Boethius, Abelard, and Alan of Lille all crystallized their thoughts in poetry as much as in prose. In seeking to condense their achievement into a slim monograph, Sweeney synthesizes much thought into relatively few pages. Her ambition pays off.

Her opening chapter on Boethius provides an excellent foundation for the monograph as a whole. She presents a philosopher capable moving from dense logical analysis to poetic reflection on the distance between fortune and providence. Her method of focusing on the multiple perspectives through which Boethius reflects on reality—whether by examining Porphyry and Aristotle on predicables, categories, and their interpretation, or by reflecting on orthodox Christian doctrine—enables her to move across his literary output with remarkable ease. Whether in relation to ordinary language, or theological discourse, she considers how Boethius draws attention to the distinction between words and things, so as to better understand how one leads to the other. Sweeney's compact style demands that she does not waste words on the nature of Boethius's rewriting of Augustinian semantics. She nonetheless makes eminently clear how Aristotle enables Boethius not just to connect words, thoughts, and things, but to steer a balanced path between a vision of the world as governed either by determinism or by chance. She then shows how Boethius steers a similarly balanced path between competing positions in the sphere of theology. Her reading of the Consolation picks up on Boethius's images of classical heroes, often passed over in purely philosophical summaries. Rather than claiming that Boethius reverts to philosophical paganism in this work, she sees him as struggling to portray the limits of human reason, in its search for a transcendent understanding.

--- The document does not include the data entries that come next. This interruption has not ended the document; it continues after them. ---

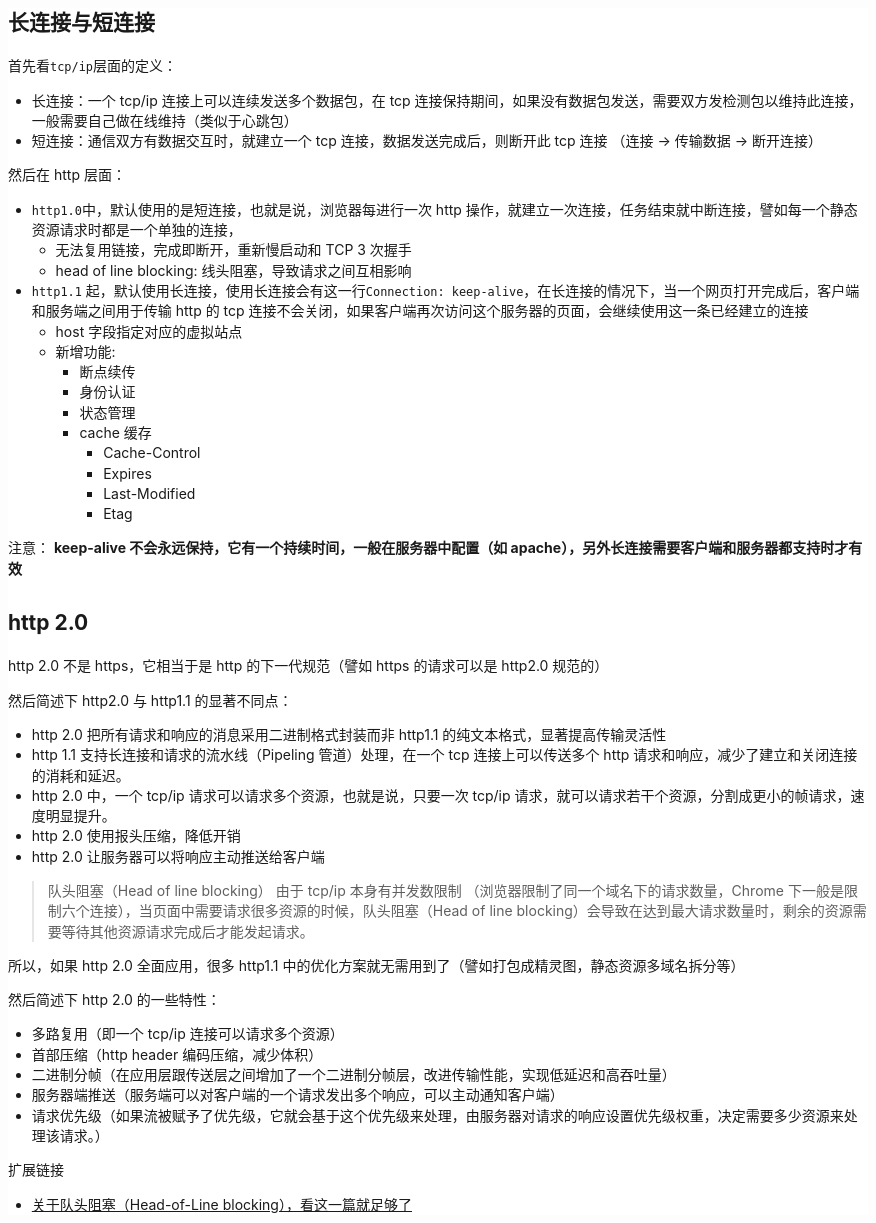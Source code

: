 ## 长连接与短连接

首先看`tcp/ip`层面的定义：

- 长连接：一个 tcp/ip 连接上可以连续发送多个数据包，在 tcp 连接保持期间，如果没有数据包发送，需要双方发检测包以维持此连接，一般需要自己做在线维持（类似于心跳包）
- 短连接：通信双方有数据交互时，就建立一个 tcp 连接，数据发送完成后，则断开此 tcp 连接 （连接 -> 传输数据 -> 断开连接）

然后在 http 层面：

- `http1.0`中，默认使用的是短连接，也就是说，浏览器每进行一次 http 操作，就建立一次连接，任务结束就中断连接，譬如每一个静态资源请求时都是一个单独的连接，
  - 无法复用链接，完成即断开，重新慢启动和 TCP 3 次握手
  - head of line blocking: 线头阻塞，导致请求之间互相影响
- `http1.1` 起，默认使用长连接，使用长连接会有这一行`Connection: keep-alive`，在长连接的情况下，当一个网页打开完成后，客户端和服务端之间用于传输 http 的 tcp 连接不会关闭，如果客户端再次访问这个服务器的页面，会继续使用这一条已经建立的连接
  - host 字段指定对应的虚拟站点
  - 新增功能:
    - 断点续传
    - 身份认证
    - 状态管理
    - cache 缓存
      - Cache-Control
      - Expires
      - Last-Modified
      - Etag

注意： **keep-alive 不会永远保持，它有一个持续时间，一般在服务器中配置（如 apache），另外长连接需要客户端和服务器都支持时才有效**

## http 2.0

http 2.0 不是 https，它相当于是 http 的下一代规范（譬如 https 的请求可以是 http2.0 规范的）

然后简述下 http2.0 与 http1.1 的显著不同点：

- http 2.0 把所有请求和响应的消息采用二进制格式封装而非 http1.1 的纯文本格式，显著提高传输灵活性
- http 1.1 支持长连接和请求的流水线（Pipeling 管道）处理，在一个 tcp 连接上可以传送多个 http 请求和响应，减少了建立和关闭连接的消耗和延迟。
- http 2.0 中，一个 tcp/ip 请求可以请求多个资源，也就是说，只要一次 tcp/ip 请求，就可以请求若干个资源，分割成更小的帧请求，速度明显提升。
- http 2.0 使用报头压缩，降低开销
- http 2.0 让服务器可以将响应主动推送给客户端

> 队头阻塞（Head of line blocking） 由于 tcp/ip 本身有并发数限制 （浏览器限制了同一个域名下的请求数量，Chrome 下一般是限制六个连接），当页面中需要请求很多资源的时候，队头阻塞（Head of line blocking）会导致在达到最大请求数量时，剩余的资源需要等待其他资源请求完成后才能发起请求。

所以，如果 http 2.0 全面应用，很多 http1.1 中的优化方案就无需用到了（譬如打包成精灵图，静态资源多域名拆分等）

然后简述下 http 2.0 的一些特性：

- 多路复用（即一个 tcp/ip 连接可以请求多个资源）
- 首部压缩（http header 编码压缩，减少体积）
- 二进制分帧（在应用层跟传送层之间增加了一个二进制分帧层，改进传输性能，实现低延迟和高吞吐量）
- 服务器端推送（服务端可以对客户端的一个请求发出多个响应，可以主动通知客户端）
- 请求优先级（如果流被赋予了优先级，它就会基于这个优先级来处理，由服务器对请求的响应设置优先级权重，决定需要多少资源来处理该请求。）

扩展链接

- [关于队头阻塞（Head-of-Line blocking），看这一篇就足够了](https://zhuanlan.zhihu.com/p/330300133)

Sweeney presents Abelard in very different terms, as someone whose literary output is characterized by a continuous move away from the Boethian ideal of integration. She considers the unifying theme in Abelard's diverse output to be a continuous suspicion towards outward forms, whether verbal or institutional, so as to move more closely towards an inner authenticity. Her willingness to move across a wide range of issues and literary genres—whether commenting on Abelard's understanding of universal terms, or on his poetic Laments for Heloise and the Paraclete—lifts her reading above much analytic discussion of specific issues (like that of universals) that dominates contemporary philosophical discussion of Abelard, inevitably focusing on just a few texts. Her reading exposes the continuous effort of Abelard to highlight the disjunction between words and what we might initially think they might mean. Perhaps the figure with whom Abelard engages even more than Boethius is Augustine, whose presence never quite gets the attention from Sweeney for which one might wish. Augustine's voice is the unidentified shadow over many of the themes in this book. Yet Sweeney's compact style is intended to offer ideas rather than full historical background. A short review can only commend her willingness to move from analytic to literary reflection on some of Abelard's most intense writing, the Laments, in which he focuses on the tragic experience of a range of Biblical heroes and heroines. While still living in expectation of a heavenly Jerusalem, Abelard dwells on its distance, rather than its proximity. [End Page 327]

Of the three figures in her study, Alan of Lille is perhaps the most difficult to access, by virtue of the density and formalism of his writing. While Sweeney comments only briefly on Alan's debt to Gilbert of Poitiers, her central insight is that Alan is reformulating the Boethian project in reflecting on fundamental axioms of theology, but with the tools of poetry. Sweeney considers Alan's focus on grammatical figures as a means of accessing both moral and divine truths to be part of a broader vision of how theological discourse shifts words from their normal meaning. While acknowledging Alan's commitment to poetry...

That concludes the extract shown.